1. Mangold (Directive implementation deadline not even passed)
• Directive did not itself establish the principle of non-discim, but the source of the principle was to be found in various intl instruments and
in the constitutional traditional common to the MS. So it was a general principle of Community law
• Where a directive concretizes a general principle of law, this principle will have DE and can be invoked against private parties
• So discrimination on grounds of age = enshrined in the Charter
• Similar result in Kucukdeveci: Art 21(1) [non-discrim grounds of age] is sufficient in itself to confer on individuals and individual right
which they may invokke

2. AMS
• Curtailed Mangold: when dealing with a provision in the charter such as Art 27, the Court argued it was not directly applicable and so its
concretization did not employ a Mangold effect. Court seemed to agree by AG by hinting Art 27 is a ‘principle’ and not a ‘right’
• The provision needed further legislation to be cognizable into a invokable rule of law
• Restricted Mangold to cases where enforceable subject right for individuals can be derived from specific wording of Charter

3. Bauer: put AMS in a corner
• Art 31(2) made direct references to ‘worker’.- it individualizes the addressees and so created a presumption in favour of HDE
• Current test: when a provision individualizes the addressess and the fundamental rights in the provision are concretized by EU law, there
is a strong presumption in favor of HDE

Sarmiento: “if AMS appeared to have cornered Mangold and leave it in the specific and isolated territory of discrimination law, Bauer has
reversed that situation and it has not put AMS in the isolated corner itself.”

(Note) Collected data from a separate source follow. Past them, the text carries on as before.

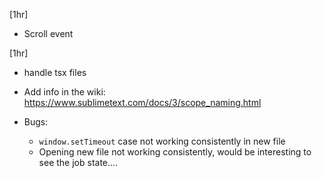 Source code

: [1hr]
- Scroll event

[1hr]
- handle tsx files

- Add info in the wiki:
    https://www.sublimetext.com/docs/3/scope_naming.html

- Bugs:
    - `window.setTimeout` case not working consistently in new file
    - Opening new file not working consistently, would be interesting to see the job state....
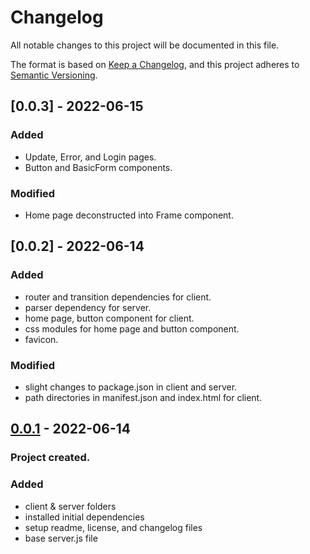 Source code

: # Changelog
All notable changes to this project will be documented in this file.

The format is based on [Keep a Changelog](https://keepachangelog.com/en/1.0.0/),
and this project adheres to [Semantic Versioning](https://semver.org/spec/v2.0.0.html).


## [0.0.3] - 2022-06-15
### Added
- Update, Error, and Login pages.
- Button and BasicForm components.

### Modified
- Home page deconstructed into Frame component.

## [0.0.2] - 2022-06-14
### Added
- router and transition dependencies for client.
- parser dependency for server.
- home page, button component for client.
- css modules for home page and button component.
- favicon.

### Modified
- slight changes to package.json in client and server.
- path directories in manifest.json and index.html for client.

## [0.0.1] - 2022-06-14
### Project created.

### Added
- client & server folders
- installed initial dependencies
- setup readme, license, and changelog files
- base server.js file

[0.0.1]: https://github.com/ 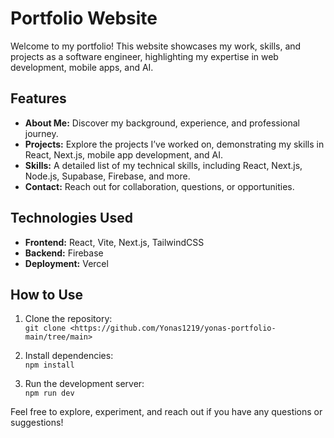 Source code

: # Portfolio Website  

Welcome to my portfolio! This website showcases my work, skills, and projects as a software engineer, highlighting my expertise in web development, mobile apps, and AI.

## Features  
- **About Me:** Discover my background, experience, and professional journey.  
- **Projects:** Explore the projects I’ve worked on, demonstrating my skills in React, Next.js, mobile app development, and AI.  
- **Skills:** A detailed list of my technical skills, including React, Next.js, Node.js, Supabase, Firebase, and more.  
- **Contact:** Reach out for collaboration, questions, or opportunities.

## Technologies Used  
- **Frontend:** React, Vite, Next.js, TailwindCSS  
- **Backend:** Firebase  
- **Deployment:** Vercel

## How to Use  
1. Clone the repository:  
   `git clone <https://github.com/Yonas1219/yonas-portfolio-main/tree/main>`

2. Install dependencies:  
   `npm install`

3. Run the development server:  
   `npm run dev`

Feel free to explore, experiment, and reach out if you have any questions or suggestions!
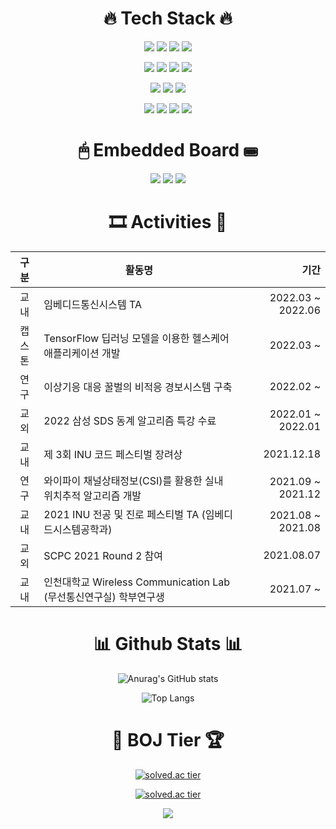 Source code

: <div align="center">
  
 
# 🔥 Tech Stack 🔥
<img src="https://img.shields.io/badge/C-pink?style={flat}&logo=C&logoColor=blue"/>  <img src="https://img.shields.io/badge/C++-blue?style={flat}&logo=Cplusplus&logoColor=white"/> <img src="https://img.shields.io/badge/C Sharp-green?style={flat}&logo=csharp&logoColor=239120"/> <img src="https://img.shields.io/badge/Python-white?style={flat}&logo=python&logoColor=blue"/>  
  
  
  <img src="https://img.shields.io/badge/JavaScript-gray?style={flat}&logo=javascript&logoColor=yellow"/> <img src="https://img.shields.io/badge/Node.js-white?style={flat}&logo=node.js&logoColor=blue"/> <img src="https://img.shields.io/badge/Xamarin-skyblue?style={flat}&logo=Xamarin&logoColor=3498DB"/> <img src="https://img.shields.io/badge/Kotlin-Purple?style={flat}&logo=Kotlin&logoColor=7F52FF"/> 
  
  
  <img src="https://img.shields.io/badge/Linux-black?style={flat}&logo=Linux&logoColor=FCC624"/> <img src="https://img.shields.io/badge/Ubuntu-yellow?style={flat}&logo=Ubuntu&logoColor=E95420"/> <img src="https://img.shields.io/badge/TensorFlowLite-black?style={flat}&logo=TensorFlow&logoColor=orange"/> 
  
  
  <img src="https://img.shields.io/badge/MySQL-red?style={flat}&logo=mysql&logoColor=blue"/>  <img src="https://img.shields.io/badge/AWS-orange?style={flat}&logo=amazonaws&logoColor=black"/> <img src="https://img.shields.io/badge/Github-gray?style={flat}&logo=GitHub&logoColor=black"/>  <img src="https://img.shields.io/badge/Gitlab-black?style={flat}&logo=GitLab&logoColor=orange"/>
  

#
# 🖱 Embedded Board ⌨
<img src="https://img.shields.io/badge/Arduino-yellow?style={flat}&logo=arduino&logoColor=sky"/>  <img src="https://img.shields.io/badge/Raspberry Pi-white?style={flat}&logo=raspberrypi&logoColor=purple"/>  <img src="https://img.shields.io/badge/ESP32-gray?style={flat}&logo=Espressif&logoColor=red"/>

  
#
# 🎞 Activities 🎨
  
  
  
  | **구분** | **활동명** | **기간** |
  |:---:|---|---:|
  | 교내 | 임베디드통신시스템 TA | 2022.03 ~ 2022.06|
  | 캡스톤 | TensorFlow 딥러닝 모델을 이용한 헬스케어 애플리케이션 개발 | 2022.03 ~ |
  | 연구 | 이상기응 대응 꿀벌의 비적응 경보시스템 구축 | 2022.02 ~ |
  | 교외 | 2022 삼성 SDS 동계 알고리즘 특강 수료 | 2022.01 ~ 2022.01 |
  | 교내 | 제 3회 INU 코드 페스티벌 장려상 | 2021.12.18 |
  | 연구 | 와이파이 채널상태정보(CSI)를 활용한 실내 위치추적 알고리즘 개발 | 2021.09 ~ 2021.12 |
  | 교내 | 2021 INU 전공 및 진로 페스티벌 TA (임베디드시스템공학과) | 2021.08 ~ 2021.08 |
  | 교외 | SCPC 2021 Round 2 참여 | 2021.08.07 |
  | 교내 | 인천대학교 Wireless Communication Lab (무선통신연구실) 학부연구생 | 2021.07 ~ |
  

  
  
  
#
# 📊 Github Stats 📊
![Anurag's GitHub stats](https://github-readme-stats.vercel.app/api?username=Judgement9882&show_icons=true&theme=cobalt)

![Top Langs](https://github-readme-stats.vercel.app/api/top-langs/?username=Judgement9882&layout=compact&theme=dracula)

  
#
# 🥇 BOJ Tier 🏆
  
[![solved.ac tier](http://mazassumnida.wtf/api/mini/generate_badge?boj=judgement)](https://solved.ac/judgement)
  
  
[![solved.ac tier](http://mazassumnida.wtf/api/v2/generate_badge?boj=Judgement)](https://solved.ac/judgement)
  
  
  <img src="http://mazandi.herokuapp.com/api?handle=judgement&theme=warm"/>
  
</div>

Criticism of general principles:

Harley: gp’s are “inherently amorphous and uncertain”
AG Mazak in Palacios: CoJ has “set foot on a very slippery slope”. For such a principle to be given DE would not only raise serious concerns
in relation to legal certainty, it would also call into question the distribution of competence between the Community and MS, and the attribution
of powers under the Treaty general
Dashwood: “blown a very large hole in what remains of the NHDE rule”
Craig: controversy = not hard to discern. The effect of the ruling in Mangold was to render some of the obligations from the Directive
immediately applicable in an action between private parties through the general principle of non-discrimination on grounds of age.

ECJ would have presumably reconciled Mangold with Marshall by recourse to the word ‘itself’: the Directive does not itself impose obligations
on private parties
• Craig: this = formalistic reconciliation. The time limit for the Directive has not even expired, and the obligations read into the general
principle of non-discrimination on grounds of age were based on provisions of the Directive
• Problematic for legal certainty: private defendant was complying with existing German law before Directive implementation deadline. He
would therefore have good legal reason for believing that he could plan his legal affairs according to the prevailing national law. This legal
certainty = undermined.

CONCLUSION

ECJ has recognized NDHE whilst simultaneously restricting the scope of this rule though various stratagems: emanation, duty of consistent
interpretation, incidental effect and general principles. NHDE rule therefore lacks substance.